On July 31, 2023, the European Commission has adopted the European Sustainability Reporting Standards (“ESRS“). EU and non-EU entities subject to the new EU Corporate Sustainability Reporting Directive (“CSRD“) will have to report to the ESRS, making the development important for entities preparing to report under the CSRD regime.
The CSRD, which came into effect on January 5, 2023, creates detailed sustainability reporting requirements and expands the number of EU and non-EU companies subject to the EU sustainability reporting framework. The ESRS provide the basis for the implementation of the sustainability information required under the CSRD. The requirement for entities subject to the CSRD to report under the ESRS will be phased in over time, with the first reports from certain entities due in 2025. Whether and when an entity falls within the scope of the CSRD can be a complex analysis – read our legal update here for more information about the CSRD and how it may apply to both EU and non-EU entities.
As discussed in our previous blog posts (which you can read here and here), the draft ESRS were initially published by the European Financial Reporting Advisory Group (“EFRAG“) on April 29, 2022 and made available for public consultation until August 8, 2022. Following the public consultation, EFRAG amended the draft ESRS and submitted the amended draft to the European Commission on November 16, 2022. The European Commission subsequently consulted with other EU bodies, including the European Environment Agency and the European Central Bank, and subsequently released an amended draft ESRS for feedback on 9 June 2023. Following the closure of the feedback window on 7 July 2023, the European Commission has now adopted the final ESRS as a delegated arrangement.
Overview of the disclosure obligation
The ESRS includes twelve standards: two cross-cutting standards (ESRS 1 and ESRS 2) that provide general reporting concepts (including dual materiality and reporting limits) and overarching disclosure requirements; and ten current standards with specific disclosure requirements for ESG matters.

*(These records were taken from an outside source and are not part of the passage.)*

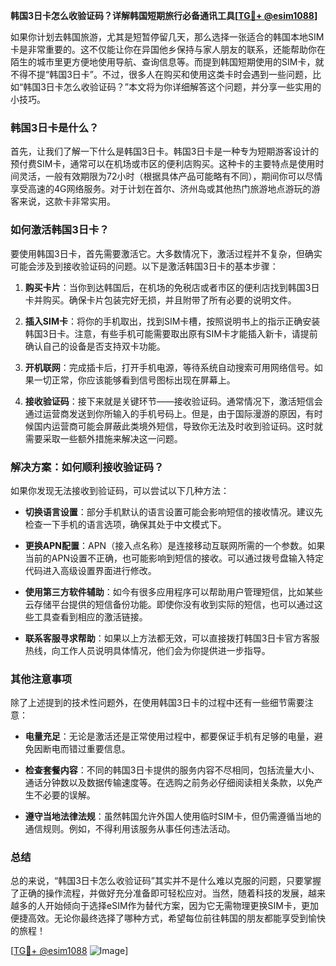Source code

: **韩国3日卡怎么收验证码？详解韩国短期旅行必备通讯工具[[TG💪+ @esim1088](https://t.me/s/esim1088)]**

如果你计划去韩国旅游，尤其是短暂停留几天，那么选择一张适合的韩国本地SIM卡是非常重要的。这不仅能让你在异国他乡保持与家人朋友的联系，还能帮助你在陌生的城市里更方便地使用导航、查询信息等。而提到韩国短期使用的SIM卡，就不得不提“韩国3日卡”。不过，很多人在购买和使用这类卡时会遇到一些问题，比如“韩国3日卡怎么收验证码？”本文将为你详细解答这个问题，并分享一些实用的小技巧。

### 韩国3日卡是什么？

首先，让我们了解一下什么是韩国3日卡。韩国3日卡是一种专为短期游客设计的预付费SIM卡，通常可以在机场或市区的便利店购买。这种卡的主要特点是使用时间灵活，一般有效期限为72小时（根据具体产品可能略有不同），期间你可以尽情享受高速的4G网络服务。对于计划在首尔、济州岛或其他热门旅游地点游玩的游客来说，这款卡非常实用。

### 如何激活韩国3日卡？

要使用韩国3日卡，首先需要激活它。大多数情况下，激活过程并不复杂，但确实可能会涉及到接收验证码的问题。以下是激活韩国3日卡的基本步骤：

1. **购买卡片**：当你到达韩国后，在机场的免税店或者市区的便利店找到韩国3日卡并购买。确保卡片包装完好无损，并且附带了所有必要的说明文件。
   
2. **插入SIM卡**：将你的手机取出，找到SIM卡槽，按照说明书上的指示正确安装韩国3日卡。注意，有些手机可能需要取出原有SIM卡才能插入新卡，请提前确认自己的设备是否支持双卡功能。

3. **开机联网**：完成插卡后，打开手机电源，等待系统自动搜索可用网络信号。如果一切正常，你应该能够看到信号图标出现在屏幕上。

4. **接收验证码**：接下来就是关键环节——接收验证码。通常情况下，激活短信会通过运营商发送到你所输入的手机号码上。但是，由于国际漫游的原因，有时候国内运营商可能会屏蔽此类境外短信，导致你无法及时收到验证码。这时就需要采取一些额外措施来解决这一问题。

### 解决方案：如何顺利接收验证码？

如果你发现无法接收到验证码，可以尝试以下几种方法：

- **切换语言设置**：部分手机默认的语言设置可能会影响短信的接收情况。建议先检查一下手机的语言选项，确保其处于中文模式下。
  
- **更换APN配置**：APN（接入点名称）是连接移动互联网所需的一个参数。如果当前的APN设置不正确，也可能影响到短信的接收。可以通过拨号盘输入特定代码进入高级设置界面进行修改。
  
- **使用第三方软件辅助**：如今有很多应用程序可以帮助用户管理短信，比如某些云存储平台提供的短信备份功能。即使你没有收到实际的短信，也可以通过这些工具查看到相应的激活链接。
  
- **联系客服寻求帮助**：如果以上方法都无效，可以直接拨打韩国3日卡官方客服热线，向工作人员说明具体情况，他们会为你提供进一步指导。

### 其他注意事项

除了上述提到的技术性问题外，在使用韩国3日卡的过程中还有一些细节需要注意：

- **电量充足**：无论是激活还是正常使用过程中，都要保证手机有足够的电量，避免因断电而错过重要信息。
  
- **检查套餐内容**：不同的韩国3日卡提供的服务内容不尽相同，包括流量大小、通话分钟数以及数据传输速度等。在选购之前务必仔细阅读相关条款，以免产生不必要的误解。
  
- **遵守当地法律法规**：虽然韩国允许外国人使用临时SIM卡，但仍需遵循当地的通信规则。例如，不得利用该服务从事任何违法活动。

### 总结

总的来说，“韩国3日卡怎么收验证码”其实并不是什么难以克服的问题，只要掌握了正确的操作流程，并做好充分准备即可轻松应对。当然，随着科技的发展，越来越多的人开始倾向于选择eSIM作为替代方案，因为它无需物理更换SIM卡，更加便捷高效。无论你最终选择了哪种方式，希望每位前往韩国的朋友都能享受到愉快的旅程！

[[TG💪+ @esim1088](https://t.me/s/esim1088) ![Image](https://i.postimg.cc/4NQfJmqS/Snipaste-2025-05-13-00-14-12.png)]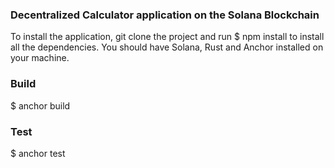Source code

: ### Decentralized Calculator application on the Solana Blockchain

To install the application, git clone the project and run $ npm install to install all the dependencies.
You should have Solana, Rust and Anchor installed on your machine.

### Build

$ anchor build

### Test

$ anchor test
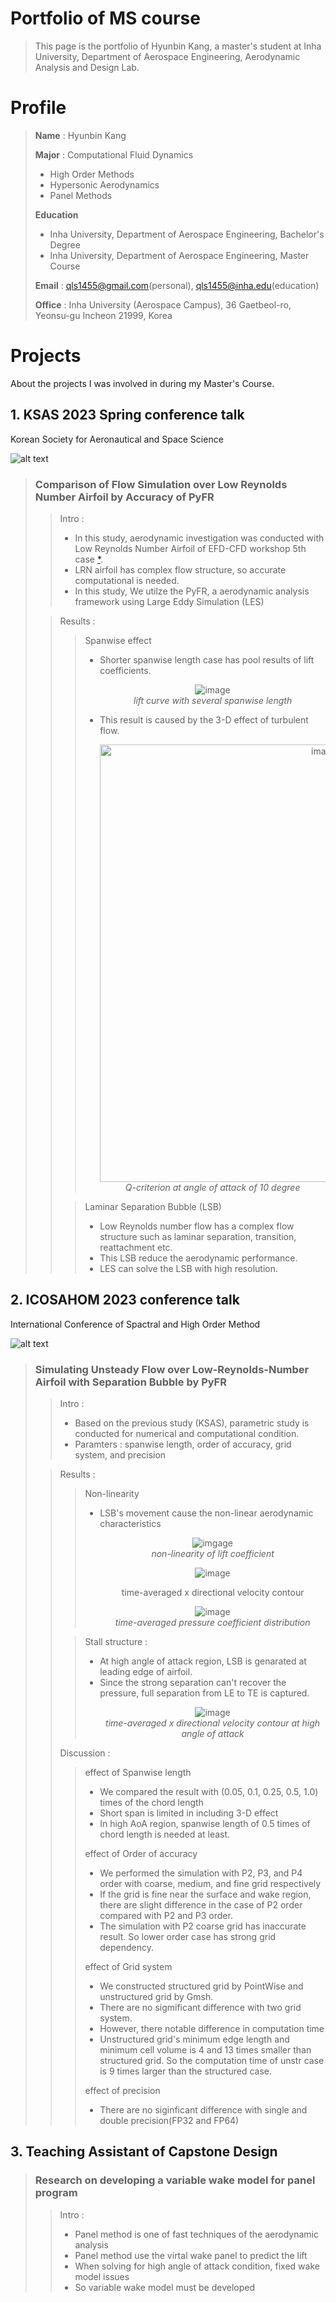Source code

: # Portfolio of MS course

> This page is the portfolio of Hyunbin Kang, a master's student at Inha University, Department of Aerospace Engineering, Aerodynamic Analysis and Design Lab.

# Profile

> **Name** : Hyunbin Kang
>
> **Major** : Computational Fluid Dynamics
> - High Order Methods
> - Hypersonic Aerodynamics
> - Panel Methods
>
> **Education**
> - Inha University, Department of Aerospace Engineering, Bachelor's Degree
> - Inha University, Department of Aerospace Engineering, Master Course
>
> **Email** : qls1455@gmail.com(personal), qls1455@inha.edu(education)
>
> **Office** : Inha University (Aerospace Campus), 36 Gaetbeol-ro, Yeonsu-gu Incheon 21999, Korea

# Projects

About the projects I was involved in during my Master's Course.

## 1. KSAS 2023 Spring conference talk

Korean Society for Aeronautical and Space Science

![alt text](image/KSAS2023_pic.jpg)

> ### Comparison of Flow Simulation over Low Reynolds Number Airfoil by Accuracy of PyFR
>
>> Intro : 
>> - In this study, aerodynamic investigation was conducted with Low Reynolds Number Airfoil of EFD-CFD workshop 5th case [*](https://efd-cfd.gitbook.io/efd-cfd-workshop/case-5-lrn-airfoil). 
>> - LRN airfoil has complex flow structure, so accurate computational is needed. 
>> - In this study, We utilze the PyFR, a aerodynamic analysis framework using Large Eddy Simulation (LES)
>
>> Results :
>>> Spanwise effect
>>> - Shorter spanwise length case has pool results of lift coefficients.
>>>     <p align="center">
>>>         <img src="image/KSAS2023_lift_coefficient.png" alt="image">
>>>         <br>
>>>         <em> lift curve with several spanwise length </em>
>>>     </p>
>>>
>>> - This result is caused by the 3-D effect of turbulent flow.
>>>     <p align="center">
>>>         <img src="image/KSAS2023_Q.gif" alt="image" width=700>
>>>         <br>
>>>         <em> Q-criterion at angle of attack of 10 degree </em>
>>>     </p>
>>
>>> Laminar Separation Bubble (LSB)
>>> - Low Reynolds number flow has a complex flow structure such as laminar separation, transition, reattachment etc.
>>> - This LSB reduce the aerodynamic performance.
>>> - LES can solve the LSB with high resolution.

## 2. ICOSAHOM 2023 conference talk

International Conference of Spactral and High Order Method

![alt text](image/ICOSAHOM2023_pic.jpg)

> ### Simulating Unsteady Flow over Low-Reynolds-Number Airfoil with Separation Bubble by PyFR
>
>> Intro : 
>> - Based on the previous study (KSAS), parametric study is conducted for numerical and computational condition.
>> - Paramters : spanwise length, order of accuracy, grid system, and precision
>
>> Results :
>>> Non-linearity
>>> - LSB's movement cause the non-linear aerodynamic characteristics
>>>     <p align="center">
>>>         <img src="image/ICOSAHOM2023_nonlinearity.png" alt="imgage">
>>>         <br>
>>>         <em> non-linearity of lift coefficient </em>
>>>     </p>
>>>     <p align="center">
>>>         <img src="image/ICOSAHOM2023_x_vel1.png" alt="image">
>>>         <br>
>>>         <figcation><center> time-averaged x directional velocity contour </em>
>>>     </p>
>>>     <p align="center">
>>>         <img src="image/ICOSAHOM2023_pressure_plateau.png" alt="image">
>>>         <br>
>>>         <em> time-averaged pressure coefficient distribution </em>
>>>     </p>
>>
>>> Stall structure :
>>> - At high angle of attack region, LSB is genarated at leading edge of airfoil.
>>> - Since the strong separation can't recover the pressure, full separation from LE to TE is captured.
>>>     <p align="center">
>>>         <img src="image/ICOSAHOM2023_x_vel2.png" alt="image">
>>>         <br>
>>>         <em> time-averaged x directional velocity contour at high angle of attack </em>
>>>     </p>
>>
>> Discussion :
>>> effect of Spanwise length
>>> - We compared the result with (0.05, 0.1, 0.25, 0.5, 1.0) times of the chord length
>>> - Short span is limited in including 3-D effect
>>> - In high AoA region, spanwise length of 0.5 times of chord length is needed at least.
>>>
>>> effect of Order of accuracy
>>>
>>> - We performed the simulation with P2, P3, and P4 order with coarse, medium, and fine grid respectively
>>> - If the grid is fine near the surface and wake region, there are slight difference in the case of P2 order compared with P2 and P3 order.
>>> - The simulation with P2 coarse grid has inaccurate result. So lower order case has strong grid dependency.
>>>
>>> effect of Grid system
>>>
>>> - We constructed structured grid by PointWise and unstructured grid by Gmsh.
>>> - There are no sigmificant difference with two grid system.
>>> - However, there notable difference in computation time
>>> - Unstructured grid's minimum edge length and minimum cell volume is 4 and 13 times smaller than structured grid. So the computation time of unstr case is 9 times larger than the structured case.
>>>
>>> effect of precision
>>> - There are no siginficant difference with single and double precision(FP32 and FP64)

## 3. Teaching Assistant of Capstone Design

> ### Research on developing a variable wake model for panel program
>
>> Intro :
>> - Panel method is one of fast techniques of the aerodynamic analysis
>> - Panel method use the virtal wake panel to predict the lift
>> - When solving for high angle of attack condition, fixed wake model issues
>> - So variable wake model must be developed
>>
>>>
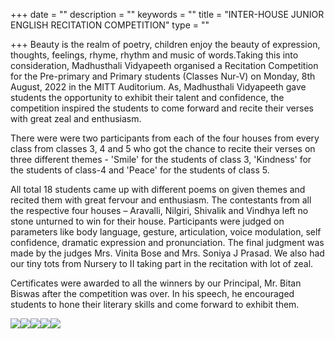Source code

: +++
date = ""
description = ""
keywords = ""
title = "INTER-HOUSE JUNIOR ENGLISH RECITATION COMPETITION"
type = ""

+++
Beauty is the realm of poetry, children enjoy the beauty of expression, thoughts, feelings, rhyme, rhythm and music of words.Taking this into consideration, Madhusthali Vidyapeeth organised a Recitation Competition for the Pre-primary and Primary students (Classes Nur-V) on Monday, 8th August, 2022 in the MITT Auditorium. As, Madhusthali Vidyapeeth gave students the opportunity to exhibit their talent and confidence, the competition inspired the students to come forward and recite their verses with great zeal and enthusiasm.

There were were two participants from each of the four houses from every class from classes 3, 4 and 5 who got the chance to recite their verses on three different themes - 'Smile' for the students of class 3, 'Kindness' for the students of class-4 and 'Peace' for the students of class 5.

All total 18 students came up with different poems on given themes and recited them with great fervour and enthusiasm. The contestants from all the respective four houses – Aravalli, Nilgiri, Shivalik and Vindhya left no stone unturned to win for their house. Participants were judged on parameters like body language, gesture, articulation, voice modulation, self confidence, dramatic expression and pronunciation. The final judgment was made by the judges Mrs. Vinita Bose and Mrs. Soniya J Prasad. We also had our tiny tots from Nursery to II taking part in the recitation with lot of zeal.

Certificates were awarded to all the winners by our Principal, Mr. Bitan Biswas after the competition was over. In his speech, he encouraged students to hone their literary skills and come forward to exhibit them.

![](/uploads/2022/08/10/img-20220808-wa0029.jpg)![](/uploads/2022/08/10/20220808_190813.jpg)![](/uploads/2022/08/10/20220808_190729.jpg)![](/uploads/2022/08/10/img-20220808-wa0027.jpg)![](/uploads/2022/08/10/20220808_190050.jpg)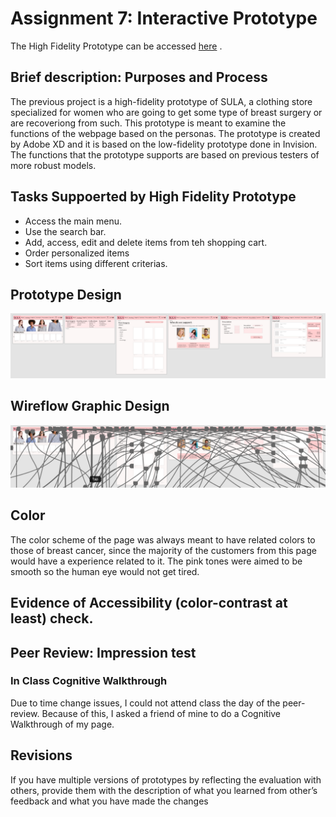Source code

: # Assignment 7: Interactive Prototype

The High Fidelity Prototype can be accessed [here](https://xd.adobe.com/view/ef780be9-9973-4dfa-88fd-9e470c9ff6f4-ba2b/) .

## Brief description: Purposes and Process
The previous project is a high-fidelity prototype of SULA, a clothing store specialized for women who are going to get some type of breast surgery or are recoveriong from such. This prototype is meant to examine the functions of the webpage based on the personas. The prototype is created by Adobe XD and it is based on the low-fidelity prototype done in Invision. The functions that the prototype supports are based on previous testers of more robust models.

## Tasks Suppoerted by High Fidelity Prototype
- Access the main menu.
- Use the search bar.
- Add, access, edit and delete items from teh shopping cart. 
- Order personalized items
- Sort items using different criterias.

## Prototype Design
![](Pic1.png)

## Wireflow Graphic Design
![](Pic2.png)

## Color
The color scheme of the page was always meant to have related colors to those of breast cancer, since the majority of the customers from this page would have a experience related to it. The pink tones were aimed to be smooth so the human eye would not get tired. 

## Evidence of Accessibility (color-contrast at least) check.



## Peer Review: Impression test

### In Class Cognitive Walkthrough
Due to time change issues, I could not attend class the day of the peer-review. Because of this, I asked a friend of mine to do a Cognitive Walkthrough of my page.

## Revisions
If you have multiple versions of prototypes by reflecting the evaluation with others, provide them with the description of what you learned from other’s feedback and what you have made the changes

The 12 standards are as follows:
|Water and marine resources
|Biodiversity and ecosystems
|Resource use and circular economy
|Employees in the value chain
|Consumers and end users
For a more detailed overview of the disclosure requirements under the ESRS, please read our previous blog posts here and here.
Main changes to the ESRS
The European Commission has made a number of changes to the draft ESRS submitted to it by EFRAG in November 2022, including:
- making reporting requirements more ‘subject to materiality’ (i.e. allowing companies to omit information if it is not relevant in their particular circumstances). This has drawn criticism from some quarters as a dilution of the standards, while the European Commission has stated that the change was made to provide reporting entities with additional flexibility and avoid unnecessary costs. Ultimately, the European Commission decided that all reporting requirements should be subject to materiality, with the exception of ESRS 2;
- by adding a requirement where reporting entities conclude that a data point derived from compliance with disclosure obligations under other EU law (e.g. the SFDR) is not material, they must explicitly state that the data point is “not material”. In addition, the ESRS will require that a table be made public showing all data points derived from other EU legislation, indicating where such data points are located in the reporting entities’ sustainability statements (or stating “not material”, if as applicable).
- updating the terminology related to financial materiality to better align it with the definition of financial materiality in the ISSB Sustainability Disclosure Standards (for more information on the ISSB, read our previous update here);
- changing disclosure requirements and data points related to certain topics from mandatory to voluntary, including biodiversity transition plans and certain indicators on “non-employees” in the entities’ workforce; And
- introducing additional provisions to phase in a number of reporting requirements (including those on biodiversity), mainly applicable to entities with fewer than 750 employees.
The delegated regulation will now be assessed by the European Parliament and the Council of the EU. If none of these bodies reject the delegated regulation, it will enter into force from 1 January 2024.
In the area of international interoperability, the European Commission, EFRAG and ISSB will soon release interoperability guidelines, which are intended to help reporting entities understand the various disclosures required by the ESRS and the ISSB Sustainability Disclosure Standards. It is expected that ERFRAG will also publish additional guidance in due course to support the interpretation and application of the final ESRS.